[Stored dataset items]
━━━━━━
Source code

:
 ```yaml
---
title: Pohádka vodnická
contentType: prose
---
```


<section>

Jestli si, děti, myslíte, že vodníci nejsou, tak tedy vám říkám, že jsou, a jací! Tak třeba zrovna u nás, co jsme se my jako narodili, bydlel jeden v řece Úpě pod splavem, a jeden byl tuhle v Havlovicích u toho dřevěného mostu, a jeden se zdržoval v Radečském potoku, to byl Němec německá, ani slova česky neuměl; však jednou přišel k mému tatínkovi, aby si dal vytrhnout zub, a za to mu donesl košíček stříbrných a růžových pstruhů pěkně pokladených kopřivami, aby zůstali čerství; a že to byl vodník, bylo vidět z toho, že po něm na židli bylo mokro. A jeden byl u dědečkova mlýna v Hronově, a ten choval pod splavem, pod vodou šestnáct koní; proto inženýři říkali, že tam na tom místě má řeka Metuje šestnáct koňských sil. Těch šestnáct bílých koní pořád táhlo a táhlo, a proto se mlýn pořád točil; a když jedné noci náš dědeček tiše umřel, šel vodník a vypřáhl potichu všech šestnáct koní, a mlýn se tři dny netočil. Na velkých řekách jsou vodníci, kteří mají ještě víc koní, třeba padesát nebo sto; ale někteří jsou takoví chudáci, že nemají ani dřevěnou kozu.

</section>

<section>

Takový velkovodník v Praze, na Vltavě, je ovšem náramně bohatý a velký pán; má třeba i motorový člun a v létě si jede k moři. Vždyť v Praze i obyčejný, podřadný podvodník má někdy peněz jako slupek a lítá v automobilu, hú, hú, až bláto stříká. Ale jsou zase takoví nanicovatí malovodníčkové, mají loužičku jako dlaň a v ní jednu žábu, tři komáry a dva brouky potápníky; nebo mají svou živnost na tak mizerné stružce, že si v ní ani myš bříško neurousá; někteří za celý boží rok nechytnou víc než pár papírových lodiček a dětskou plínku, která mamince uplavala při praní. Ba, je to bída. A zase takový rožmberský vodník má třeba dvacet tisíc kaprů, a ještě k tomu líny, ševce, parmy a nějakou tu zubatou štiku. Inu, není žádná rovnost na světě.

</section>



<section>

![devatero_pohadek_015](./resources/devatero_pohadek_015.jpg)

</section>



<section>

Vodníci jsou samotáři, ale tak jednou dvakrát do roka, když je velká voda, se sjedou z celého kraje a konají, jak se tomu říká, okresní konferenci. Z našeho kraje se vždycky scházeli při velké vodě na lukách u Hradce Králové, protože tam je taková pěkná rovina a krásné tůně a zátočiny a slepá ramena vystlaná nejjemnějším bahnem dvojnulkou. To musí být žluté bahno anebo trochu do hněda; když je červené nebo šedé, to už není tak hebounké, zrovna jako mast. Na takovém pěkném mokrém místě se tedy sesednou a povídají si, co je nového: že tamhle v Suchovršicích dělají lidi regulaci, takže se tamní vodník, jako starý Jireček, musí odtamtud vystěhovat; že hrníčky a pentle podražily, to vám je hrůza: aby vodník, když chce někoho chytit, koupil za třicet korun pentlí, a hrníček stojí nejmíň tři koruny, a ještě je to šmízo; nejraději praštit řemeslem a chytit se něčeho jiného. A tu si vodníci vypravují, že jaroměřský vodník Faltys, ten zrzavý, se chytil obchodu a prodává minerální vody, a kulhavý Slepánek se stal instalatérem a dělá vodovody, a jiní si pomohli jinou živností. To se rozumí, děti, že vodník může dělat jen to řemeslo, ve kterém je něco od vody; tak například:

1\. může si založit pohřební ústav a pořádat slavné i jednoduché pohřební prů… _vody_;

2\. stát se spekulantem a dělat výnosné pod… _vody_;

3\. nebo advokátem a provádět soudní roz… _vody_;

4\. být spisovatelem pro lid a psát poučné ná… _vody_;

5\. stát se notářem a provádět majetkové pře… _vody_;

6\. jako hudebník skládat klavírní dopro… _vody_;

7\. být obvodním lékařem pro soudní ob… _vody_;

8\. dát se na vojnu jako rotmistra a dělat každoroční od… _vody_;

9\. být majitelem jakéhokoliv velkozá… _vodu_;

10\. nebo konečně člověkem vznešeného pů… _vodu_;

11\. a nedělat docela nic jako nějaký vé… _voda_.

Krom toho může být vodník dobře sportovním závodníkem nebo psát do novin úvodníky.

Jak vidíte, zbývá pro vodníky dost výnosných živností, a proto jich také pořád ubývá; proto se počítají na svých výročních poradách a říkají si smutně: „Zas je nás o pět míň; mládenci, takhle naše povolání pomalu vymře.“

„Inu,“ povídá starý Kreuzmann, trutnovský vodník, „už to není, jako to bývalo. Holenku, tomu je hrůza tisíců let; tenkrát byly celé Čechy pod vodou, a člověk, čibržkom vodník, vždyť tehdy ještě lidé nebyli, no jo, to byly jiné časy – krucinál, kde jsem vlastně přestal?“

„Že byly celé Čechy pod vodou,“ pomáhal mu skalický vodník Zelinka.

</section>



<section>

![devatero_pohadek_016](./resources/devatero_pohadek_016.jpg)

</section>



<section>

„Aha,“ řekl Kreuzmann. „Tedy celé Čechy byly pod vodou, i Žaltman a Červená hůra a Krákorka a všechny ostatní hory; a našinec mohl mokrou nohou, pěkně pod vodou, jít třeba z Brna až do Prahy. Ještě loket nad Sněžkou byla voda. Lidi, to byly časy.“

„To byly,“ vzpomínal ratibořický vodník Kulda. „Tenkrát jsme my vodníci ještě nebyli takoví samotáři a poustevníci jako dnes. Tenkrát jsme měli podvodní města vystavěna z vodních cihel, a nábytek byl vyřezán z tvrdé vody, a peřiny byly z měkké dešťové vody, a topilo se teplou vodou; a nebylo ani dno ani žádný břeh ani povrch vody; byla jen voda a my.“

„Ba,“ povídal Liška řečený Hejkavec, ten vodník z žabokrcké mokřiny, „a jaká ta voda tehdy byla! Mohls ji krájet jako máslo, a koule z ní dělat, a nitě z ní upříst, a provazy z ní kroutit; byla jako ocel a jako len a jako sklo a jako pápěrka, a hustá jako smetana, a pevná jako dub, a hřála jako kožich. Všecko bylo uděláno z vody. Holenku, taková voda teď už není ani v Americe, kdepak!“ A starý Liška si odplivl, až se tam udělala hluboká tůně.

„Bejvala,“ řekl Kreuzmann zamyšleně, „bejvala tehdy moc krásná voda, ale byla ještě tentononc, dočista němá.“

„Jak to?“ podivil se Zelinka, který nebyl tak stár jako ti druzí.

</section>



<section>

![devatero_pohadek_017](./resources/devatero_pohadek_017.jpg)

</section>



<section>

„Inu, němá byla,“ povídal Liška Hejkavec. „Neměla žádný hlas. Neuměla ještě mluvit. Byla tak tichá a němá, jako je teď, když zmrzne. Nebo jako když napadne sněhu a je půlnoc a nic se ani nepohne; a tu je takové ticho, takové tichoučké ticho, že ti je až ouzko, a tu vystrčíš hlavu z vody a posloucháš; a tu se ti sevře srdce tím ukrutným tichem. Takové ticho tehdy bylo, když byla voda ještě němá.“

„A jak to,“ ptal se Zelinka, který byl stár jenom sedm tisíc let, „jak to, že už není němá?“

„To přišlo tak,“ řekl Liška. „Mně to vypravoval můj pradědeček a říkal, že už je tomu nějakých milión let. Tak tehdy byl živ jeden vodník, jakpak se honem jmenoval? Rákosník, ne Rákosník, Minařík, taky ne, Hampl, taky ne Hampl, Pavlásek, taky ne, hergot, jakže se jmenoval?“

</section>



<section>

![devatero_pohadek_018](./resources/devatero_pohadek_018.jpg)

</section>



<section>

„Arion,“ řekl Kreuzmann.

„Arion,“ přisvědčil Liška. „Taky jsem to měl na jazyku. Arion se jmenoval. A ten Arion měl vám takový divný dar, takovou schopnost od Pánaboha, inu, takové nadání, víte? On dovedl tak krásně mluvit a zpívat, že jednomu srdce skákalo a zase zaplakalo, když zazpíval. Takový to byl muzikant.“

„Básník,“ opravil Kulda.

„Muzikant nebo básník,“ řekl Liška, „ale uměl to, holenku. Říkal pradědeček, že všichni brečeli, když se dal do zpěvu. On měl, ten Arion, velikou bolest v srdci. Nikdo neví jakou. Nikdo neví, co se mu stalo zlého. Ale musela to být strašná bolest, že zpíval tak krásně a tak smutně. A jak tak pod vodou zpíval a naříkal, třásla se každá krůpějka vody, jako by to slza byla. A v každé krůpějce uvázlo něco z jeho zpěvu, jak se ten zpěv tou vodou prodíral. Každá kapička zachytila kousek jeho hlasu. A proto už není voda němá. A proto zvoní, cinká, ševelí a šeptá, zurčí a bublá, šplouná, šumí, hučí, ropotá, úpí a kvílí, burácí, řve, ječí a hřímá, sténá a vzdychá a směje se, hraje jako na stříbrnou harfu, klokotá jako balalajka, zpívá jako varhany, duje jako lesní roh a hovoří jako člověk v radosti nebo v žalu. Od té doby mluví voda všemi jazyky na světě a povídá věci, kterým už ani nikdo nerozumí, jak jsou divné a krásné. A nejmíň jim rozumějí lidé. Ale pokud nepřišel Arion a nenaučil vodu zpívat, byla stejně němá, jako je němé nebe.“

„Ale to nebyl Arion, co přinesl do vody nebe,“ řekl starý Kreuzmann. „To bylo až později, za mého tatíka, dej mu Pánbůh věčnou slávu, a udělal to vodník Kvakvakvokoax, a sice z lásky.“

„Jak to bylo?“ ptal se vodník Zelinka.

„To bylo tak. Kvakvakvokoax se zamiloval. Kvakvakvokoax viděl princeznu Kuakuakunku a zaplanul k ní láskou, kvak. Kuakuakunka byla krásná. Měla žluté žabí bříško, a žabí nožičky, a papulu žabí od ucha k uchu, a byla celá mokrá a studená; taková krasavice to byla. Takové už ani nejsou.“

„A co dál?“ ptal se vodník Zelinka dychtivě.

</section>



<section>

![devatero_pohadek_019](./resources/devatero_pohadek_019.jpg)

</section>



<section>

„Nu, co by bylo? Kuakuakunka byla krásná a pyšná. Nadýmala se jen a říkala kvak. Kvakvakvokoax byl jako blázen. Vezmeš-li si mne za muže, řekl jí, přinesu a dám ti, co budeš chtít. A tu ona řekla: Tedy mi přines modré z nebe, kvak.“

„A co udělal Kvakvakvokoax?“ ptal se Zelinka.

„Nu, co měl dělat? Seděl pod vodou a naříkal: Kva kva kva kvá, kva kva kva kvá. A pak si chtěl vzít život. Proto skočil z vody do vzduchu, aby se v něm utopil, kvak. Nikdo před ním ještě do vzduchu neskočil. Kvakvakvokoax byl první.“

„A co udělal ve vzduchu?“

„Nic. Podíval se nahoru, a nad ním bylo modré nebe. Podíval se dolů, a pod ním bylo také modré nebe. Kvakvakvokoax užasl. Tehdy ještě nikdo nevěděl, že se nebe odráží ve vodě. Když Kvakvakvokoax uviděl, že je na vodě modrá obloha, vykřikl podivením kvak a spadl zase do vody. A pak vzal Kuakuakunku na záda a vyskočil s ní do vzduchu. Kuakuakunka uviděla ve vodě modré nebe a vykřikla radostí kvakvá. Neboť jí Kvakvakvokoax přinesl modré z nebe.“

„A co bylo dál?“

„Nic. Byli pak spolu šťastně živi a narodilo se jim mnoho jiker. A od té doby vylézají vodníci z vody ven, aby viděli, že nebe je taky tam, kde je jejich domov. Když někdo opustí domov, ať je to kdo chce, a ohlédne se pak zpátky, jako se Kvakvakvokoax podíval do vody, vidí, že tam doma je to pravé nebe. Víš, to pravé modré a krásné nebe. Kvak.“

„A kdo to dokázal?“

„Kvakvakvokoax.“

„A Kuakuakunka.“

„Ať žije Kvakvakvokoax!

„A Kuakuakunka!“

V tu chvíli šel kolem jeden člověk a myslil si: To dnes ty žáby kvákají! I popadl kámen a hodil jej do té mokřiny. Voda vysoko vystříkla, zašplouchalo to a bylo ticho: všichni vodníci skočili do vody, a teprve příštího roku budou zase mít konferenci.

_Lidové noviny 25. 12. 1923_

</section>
━━━━━━
For every line in the data above that holds "žádný", return the line itself.

Result for this exercise
„To byly,“ vzpomínal ratibořický vodník Kulda. „Tenkrát jsme my vodníci ještě nebyli takoví samotáři a poustevníci jako dnes. Tenkrát jsme měli podvodní města vystavěna z vodních cihel, a nábytek byl vyřezán z tvrdé vody, a peřiny byly z měkké dešťové vody, a topilo se teplou vodou; a nebylo ani dno ani žádný břeh ani povrch vody; byla jen voda a my.“
„Inu, němá byla,“ povídal Liška Hejkavec. „Neměla žádný hlas. Neuměla ještě mluvit. Byla tak tichá a němá, jako je teď, když zmrzne. Nebo jako když napadne sněhu a je půlnoc a nic se ani nepohne; a tu je takové ticho, takové tichoučké ticho, že ti je až ouzko, a tu vystrčíš hlavu z vody a posloucháš; a tu se ti sevře srdce tím ukrutným tichem. Takové ticho tehdy bylo, když byla voda ještě němá.“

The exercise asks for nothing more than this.